The boy looked down at his feet. "You sure you ain't going to shoot me?"

Crosley realized he was still holding the pistol. He smiled and slid it back into its holster. He almost patted the boy on the head but decided against it.

"I wouldn't hurt you for a thousand dollars." Unless it was tax-free.

"I been hiding,” the boy said. “Since way yesterday."

"Now, little man, what are you hiding from? " Crosley hoped it wasn't a child abuse case. Domestic problems were a hell of a lot of paperwork, and the legal system never changed a goddamned thing. For all he knew, this brat deserved a slap across the lips once in a while. Most of them did.

"The bad men. With the shiny green eyes." The boy sobbed, small shoulders shaking. "I think they got my mommy."

"Your mommy? What bad men?"

"The bad men. Like in the scary movies."

"Look, son. Don't you worry. Mister Policeman will fix everything right up, now."

"My brother Junior says policemen are pigs. Are you a pig?"

Yep. No person alive could resist the temptation to backhand this particular mucous midget.

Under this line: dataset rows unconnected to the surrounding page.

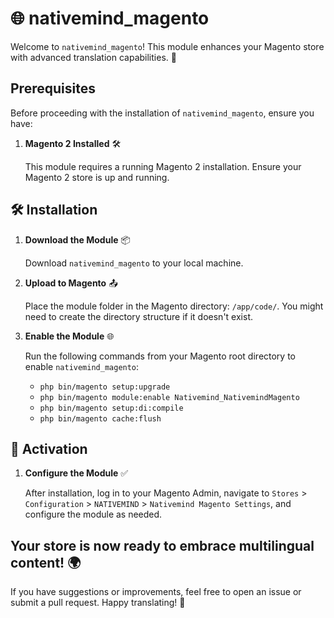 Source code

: # 🌐 nativemind_magento

Welcome to `nativemind_magento`! This module enhances your Magento store with advanced translation capabilities. 🚀

## Prerequisites

Before proceeding with the installation of `nativemind_magento`, ensure you have:

1. **Magento 2 Installed** 🛠️

   This module requires a running Magento 2 installation. Ensure your Magento 2 store is up and running.

## 🛠️ Installation

1. **Download the Module** 📦
   
   Download `nativemind_magento` to your local machine.

2. **Upload to Magento** 📤

   Place the module folder in the Magento directory: `/app/code/`. You might need to create the directory structure if it doesn't exist.

3. **Enable the Module** 🌐

   Run the following commands from your Magento root directory to enable `nativemind_magento`:
   - `php bin/magento setup:upgrade`
   - `php bin/magento module:enable Nativemind_NativemindMagento`
   - `php bin/magento setup:di:compile`
   - `php bin/magento cache:flush`

## 🔌 Activation

1. **Configure the Module** ✅

   After installation, log in to your Magento Admin, navigate to `Stores` > `Configuration` > `NATIVEMIND` > `Nativemind Magento Settings`, and configure the module as needed.

Your store is now ready to embrace multilingual content! 🌍
---

If you have suggestions or improvements, feel free to open an issue or submit a pull request. Happy translating! 🎉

"No, son, we're just plain folks working hard to make the town safer for everybody. You live here in the trailer park?"

"Yeah. Over there." He waved his hand.

"Okay. Just lead me to your trailer, and I'll make things all better."

"What about the bad men?"

Crosley chuckled. "I'll take care of the bad men," he said, but noticed that he was rubbing his stomach. Something the brat had said about green eyes made him think of the Incredible Melting Man.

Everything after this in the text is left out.